Pour Thomas Guyot, le coup de foudre s’est plutôt produit grâce à une console: la Nintendo DS. Au début des années 2010, ce trentenair­e participe à de nombreux événements DS in Paris. «Avec un groupe de passionnés, on se retrouvait pour jouer ensemble et partager nos ressentis. C’est lors d’un de ces événements que j’ai rencontré ma compagne. Les jeux vidéo sont l’une de nos grandes passions: lorsqu’on entre chez nous, il y a des figurines partout, des affiches, deux Switch et la 3DS de ma compagne posée sur la table de chevet!»

Ce type de rencontres révèle une vraie stratégie de la part des entreprise­s de jeux vidéo. «Nintendo a justement favorisé l’émergence de communauté­s familiales et amicales autour de ses consoles», explique Loïse Bilat. «Cela lui permet de fidéliser les joueurs en créant une identité commune. Ce genre d’histoires d’amour, c’est donc un scénario de rêve pour Nintendo».

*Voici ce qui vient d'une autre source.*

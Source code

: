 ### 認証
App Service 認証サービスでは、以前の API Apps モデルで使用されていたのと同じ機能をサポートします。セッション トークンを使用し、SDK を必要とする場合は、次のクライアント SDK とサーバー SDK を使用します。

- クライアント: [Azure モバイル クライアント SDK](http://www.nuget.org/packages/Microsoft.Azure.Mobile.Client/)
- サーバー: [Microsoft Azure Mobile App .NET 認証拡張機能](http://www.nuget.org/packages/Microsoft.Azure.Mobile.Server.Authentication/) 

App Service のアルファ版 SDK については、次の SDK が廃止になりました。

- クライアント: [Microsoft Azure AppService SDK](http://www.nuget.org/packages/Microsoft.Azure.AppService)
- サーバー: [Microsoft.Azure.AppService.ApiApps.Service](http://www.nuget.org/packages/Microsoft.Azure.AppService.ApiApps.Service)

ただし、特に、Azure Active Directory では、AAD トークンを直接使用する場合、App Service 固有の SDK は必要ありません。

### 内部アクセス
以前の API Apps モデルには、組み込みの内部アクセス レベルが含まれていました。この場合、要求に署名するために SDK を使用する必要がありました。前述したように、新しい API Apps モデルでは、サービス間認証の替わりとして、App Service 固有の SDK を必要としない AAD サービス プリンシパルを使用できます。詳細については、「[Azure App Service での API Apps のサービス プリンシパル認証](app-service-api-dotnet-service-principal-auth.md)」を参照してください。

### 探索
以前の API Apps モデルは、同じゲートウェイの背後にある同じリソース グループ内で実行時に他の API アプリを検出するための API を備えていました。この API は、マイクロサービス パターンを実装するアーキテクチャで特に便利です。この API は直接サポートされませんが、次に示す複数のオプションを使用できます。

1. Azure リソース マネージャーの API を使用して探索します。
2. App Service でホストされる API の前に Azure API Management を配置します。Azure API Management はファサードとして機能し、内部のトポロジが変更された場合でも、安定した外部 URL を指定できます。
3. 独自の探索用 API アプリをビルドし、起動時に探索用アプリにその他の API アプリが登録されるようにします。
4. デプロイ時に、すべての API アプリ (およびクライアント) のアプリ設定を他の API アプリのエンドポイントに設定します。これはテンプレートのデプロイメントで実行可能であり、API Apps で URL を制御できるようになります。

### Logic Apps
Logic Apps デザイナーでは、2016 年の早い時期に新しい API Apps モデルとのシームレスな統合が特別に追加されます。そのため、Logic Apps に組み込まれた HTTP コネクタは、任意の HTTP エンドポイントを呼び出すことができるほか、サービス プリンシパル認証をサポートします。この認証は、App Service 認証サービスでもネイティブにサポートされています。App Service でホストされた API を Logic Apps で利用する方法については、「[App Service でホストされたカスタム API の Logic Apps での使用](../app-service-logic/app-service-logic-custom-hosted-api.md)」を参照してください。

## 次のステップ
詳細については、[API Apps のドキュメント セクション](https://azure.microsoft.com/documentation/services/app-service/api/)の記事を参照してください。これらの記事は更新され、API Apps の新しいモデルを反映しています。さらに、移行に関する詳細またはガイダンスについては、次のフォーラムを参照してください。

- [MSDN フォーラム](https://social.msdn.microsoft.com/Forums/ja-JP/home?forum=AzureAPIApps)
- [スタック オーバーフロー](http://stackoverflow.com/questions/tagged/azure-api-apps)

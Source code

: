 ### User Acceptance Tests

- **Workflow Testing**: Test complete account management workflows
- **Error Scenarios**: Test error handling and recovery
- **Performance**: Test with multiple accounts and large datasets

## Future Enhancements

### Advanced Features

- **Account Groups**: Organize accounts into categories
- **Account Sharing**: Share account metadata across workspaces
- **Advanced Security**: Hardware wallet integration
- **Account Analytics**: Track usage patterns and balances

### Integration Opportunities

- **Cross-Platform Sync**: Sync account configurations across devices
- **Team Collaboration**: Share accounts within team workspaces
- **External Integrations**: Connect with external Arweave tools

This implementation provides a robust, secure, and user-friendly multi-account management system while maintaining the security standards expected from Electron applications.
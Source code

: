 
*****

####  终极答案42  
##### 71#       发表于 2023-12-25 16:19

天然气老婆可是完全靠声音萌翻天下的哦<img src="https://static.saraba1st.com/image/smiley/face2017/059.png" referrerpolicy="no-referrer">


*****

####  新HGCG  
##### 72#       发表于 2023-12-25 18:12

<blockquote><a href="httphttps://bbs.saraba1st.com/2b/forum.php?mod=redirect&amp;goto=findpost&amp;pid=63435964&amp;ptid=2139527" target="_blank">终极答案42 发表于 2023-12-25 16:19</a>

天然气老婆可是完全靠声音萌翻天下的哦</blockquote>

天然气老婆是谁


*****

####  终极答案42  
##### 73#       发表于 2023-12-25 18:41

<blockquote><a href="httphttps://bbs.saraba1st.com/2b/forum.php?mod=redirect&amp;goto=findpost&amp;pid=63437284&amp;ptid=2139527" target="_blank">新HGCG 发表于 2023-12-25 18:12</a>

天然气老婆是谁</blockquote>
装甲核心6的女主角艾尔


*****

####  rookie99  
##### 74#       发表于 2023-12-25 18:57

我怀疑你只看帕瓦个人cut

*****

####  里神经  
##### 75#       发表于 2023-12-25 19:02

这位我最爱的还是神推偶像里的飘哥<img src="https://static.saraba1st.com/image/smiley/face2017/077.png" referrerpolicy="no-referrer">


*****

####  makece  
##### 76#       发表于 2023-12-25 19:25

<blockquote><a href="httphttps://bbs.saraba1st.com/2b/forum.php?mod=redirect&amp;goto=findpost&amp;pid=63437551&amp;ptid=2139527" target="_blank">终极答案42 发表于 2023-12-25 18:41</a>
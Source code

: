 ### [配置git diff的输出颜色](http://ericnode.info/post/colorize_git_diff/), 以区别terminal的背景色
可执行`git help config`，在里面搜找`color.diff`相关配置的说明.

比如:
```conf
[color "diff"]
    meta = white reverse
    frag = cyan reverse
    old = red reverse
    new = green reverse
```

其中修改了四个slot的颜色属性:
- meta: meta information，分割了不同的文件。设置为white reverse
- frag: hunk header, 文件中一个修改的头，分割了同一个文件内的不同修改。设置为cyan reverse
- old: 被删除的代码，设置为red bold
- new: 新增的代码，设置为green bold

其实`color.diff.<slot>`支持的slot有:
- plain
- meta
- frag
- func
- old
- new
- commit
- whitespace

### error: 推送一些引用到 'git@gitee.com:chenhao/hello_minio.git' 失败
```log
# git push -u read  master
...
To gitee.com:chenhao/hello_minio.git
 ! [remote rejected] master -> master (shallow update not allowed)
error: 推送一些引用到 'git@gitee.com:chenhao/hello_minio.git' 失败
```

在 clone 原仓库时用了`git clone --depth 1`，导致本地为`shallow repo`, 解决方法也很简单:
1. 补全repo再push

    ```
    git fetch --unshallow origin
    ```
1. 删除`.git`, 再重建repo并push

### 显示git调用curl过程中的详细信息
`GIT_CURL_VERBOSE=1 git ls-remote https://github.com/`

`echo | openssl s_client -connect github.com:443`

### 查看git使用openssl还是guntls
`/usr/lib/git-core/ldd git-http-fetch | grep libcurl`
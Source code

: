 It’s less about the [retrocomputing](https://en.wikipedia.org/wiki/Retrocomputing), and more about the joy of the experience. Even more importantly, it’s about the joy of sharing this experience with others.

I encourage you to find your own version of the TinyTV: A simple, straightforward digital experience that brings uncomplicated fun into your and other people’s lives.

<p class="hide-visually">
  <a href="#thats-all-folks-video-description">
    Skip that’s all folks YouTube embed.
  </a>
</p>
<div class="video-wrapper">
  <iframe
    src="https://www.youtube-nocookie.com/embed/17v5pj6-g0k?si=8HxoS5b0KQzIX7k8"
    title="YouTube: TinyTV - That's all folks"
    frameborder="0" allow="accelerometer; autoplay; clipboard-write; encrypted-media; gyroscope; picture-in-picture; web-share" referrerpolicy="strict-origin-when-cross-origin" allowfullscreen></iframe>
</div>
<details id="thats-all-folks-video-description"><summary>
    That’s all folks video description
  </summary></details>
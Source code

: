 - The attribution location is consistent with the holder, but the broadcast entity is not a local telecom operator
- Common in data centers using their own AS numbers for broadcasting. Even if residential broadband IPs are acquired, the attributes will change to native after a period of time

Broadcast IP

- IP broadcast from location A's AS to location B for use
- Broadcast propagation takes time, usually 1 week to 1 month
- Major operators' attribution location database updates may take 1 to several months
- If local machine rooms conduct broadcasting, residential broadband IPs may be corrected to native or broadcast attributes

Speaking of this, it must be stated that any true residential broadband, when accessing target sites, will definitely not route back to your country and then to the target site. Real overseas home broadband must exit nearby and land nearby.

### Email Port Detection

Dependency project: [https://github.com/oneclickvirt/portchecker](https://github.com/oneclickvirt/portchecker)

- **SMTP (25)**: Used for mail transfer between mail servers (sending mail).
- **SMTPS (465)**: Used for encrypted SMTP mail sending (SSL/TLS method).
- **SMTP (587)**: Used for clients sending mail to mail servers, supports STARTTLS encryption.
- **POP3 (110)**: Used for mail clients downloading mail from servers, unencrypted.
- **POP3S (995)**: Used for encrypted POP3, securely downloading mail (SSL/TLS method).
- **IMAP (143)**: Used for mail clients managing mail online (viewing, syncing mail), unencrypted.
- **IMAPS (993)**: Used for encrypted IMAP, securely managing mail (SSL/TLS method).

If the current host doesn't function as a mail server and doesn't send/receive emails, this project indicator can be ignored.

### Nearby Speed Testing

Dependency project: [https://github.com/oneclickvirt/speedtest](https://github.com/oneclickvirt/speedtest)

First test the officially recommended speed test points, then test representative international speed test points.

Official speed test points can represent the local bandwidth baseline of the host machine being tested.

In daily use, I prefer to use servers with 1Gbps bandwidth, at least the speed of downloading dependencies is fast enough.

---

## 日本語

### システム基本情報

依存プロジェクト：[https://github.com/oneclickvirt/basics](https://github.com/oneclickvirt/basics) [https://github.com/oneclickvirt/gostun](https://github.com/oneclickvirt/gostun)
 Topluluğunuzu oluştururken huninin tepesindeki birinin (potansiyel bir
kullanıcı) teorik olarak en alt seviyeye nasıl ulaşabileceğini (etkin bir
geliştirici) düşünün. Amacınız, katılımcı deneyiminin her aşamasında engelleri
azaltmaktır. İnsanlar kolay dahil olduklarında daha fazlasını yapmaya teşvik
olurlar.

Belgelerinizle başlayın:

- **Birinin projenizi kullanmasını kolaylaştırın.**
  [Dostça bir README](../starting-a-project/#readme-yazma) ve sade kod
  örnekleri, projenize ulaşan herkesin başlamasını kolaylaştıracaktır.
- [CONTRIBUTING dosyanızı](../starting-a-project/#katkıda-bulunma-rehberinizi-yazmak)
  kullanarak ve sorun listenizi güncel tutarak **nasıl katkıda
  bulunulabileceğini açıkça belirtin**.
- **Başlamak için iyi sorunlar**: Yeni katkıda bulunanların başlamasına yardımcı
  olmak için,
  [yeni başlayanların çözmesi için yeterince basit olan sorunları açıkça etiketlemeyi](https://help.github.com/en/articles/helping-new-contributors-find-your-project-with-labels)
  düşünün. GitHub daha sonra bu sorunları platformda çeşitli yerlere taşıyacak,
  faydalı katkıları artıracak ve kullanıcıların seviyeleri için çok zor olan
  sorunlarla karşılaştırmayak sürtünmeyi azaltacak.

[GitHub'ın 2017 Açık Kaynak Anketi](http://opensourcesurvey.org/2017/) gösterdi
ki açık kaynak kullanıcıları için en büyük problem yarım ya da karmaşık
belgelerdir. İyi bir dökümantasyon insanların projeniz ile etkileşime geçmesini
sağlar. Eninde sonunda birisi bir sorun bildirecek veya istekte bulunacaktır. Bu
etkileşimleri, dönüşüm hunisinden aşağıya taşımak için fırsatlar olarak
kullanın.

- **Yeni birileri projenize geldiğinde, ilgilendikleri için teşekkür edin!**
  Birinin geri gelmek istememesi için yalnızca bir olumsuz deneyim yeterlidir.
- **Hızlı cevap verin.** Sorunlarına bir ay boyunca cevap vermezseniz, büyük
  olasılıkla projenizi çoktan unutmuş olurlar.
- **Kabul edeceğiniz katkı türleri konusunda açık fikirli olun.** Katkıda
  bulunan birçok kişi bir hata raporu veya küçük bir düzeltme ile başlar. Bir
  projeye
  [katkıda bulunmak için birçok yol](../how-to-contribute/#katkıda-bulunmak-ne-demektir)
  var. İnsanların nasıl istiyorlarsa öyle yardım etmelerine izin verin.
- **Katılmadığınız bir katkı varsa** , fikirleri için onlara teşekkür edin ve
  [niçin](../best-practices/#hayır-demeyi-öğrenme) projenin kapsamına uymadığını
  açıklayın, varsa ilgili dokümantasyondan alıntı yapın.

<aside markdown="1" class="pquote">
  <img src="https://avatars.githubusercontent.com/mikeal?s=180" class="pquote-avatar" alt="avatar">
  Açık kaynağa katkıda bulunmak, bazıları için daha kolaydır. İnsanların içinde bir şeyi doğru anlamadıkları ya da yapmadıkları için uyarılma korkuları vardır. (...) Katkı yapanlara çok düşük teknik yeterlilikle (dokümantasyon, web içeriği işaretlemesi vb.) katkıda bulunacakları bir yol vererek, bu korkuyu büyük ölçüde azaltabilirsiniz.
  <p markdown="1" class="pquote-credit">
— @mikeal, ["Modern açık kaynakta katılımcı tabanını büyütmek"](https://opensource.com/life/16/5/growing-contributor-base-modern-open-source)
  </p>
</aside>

Avec sa conjointe, Thomas Guyot continue de jouer régulièrem­ent aux jeux vidéo. Ils partagent désormais leur amour de la manette avec leur fille, née en 2016: «Elle a déjà joué à Super Mario Advance, dont elle a réussi à passer le premier niveau. Je pense qu’elle jouera plus tard: de toute façon, avec nous, elle aura difficilem­ent le choix!»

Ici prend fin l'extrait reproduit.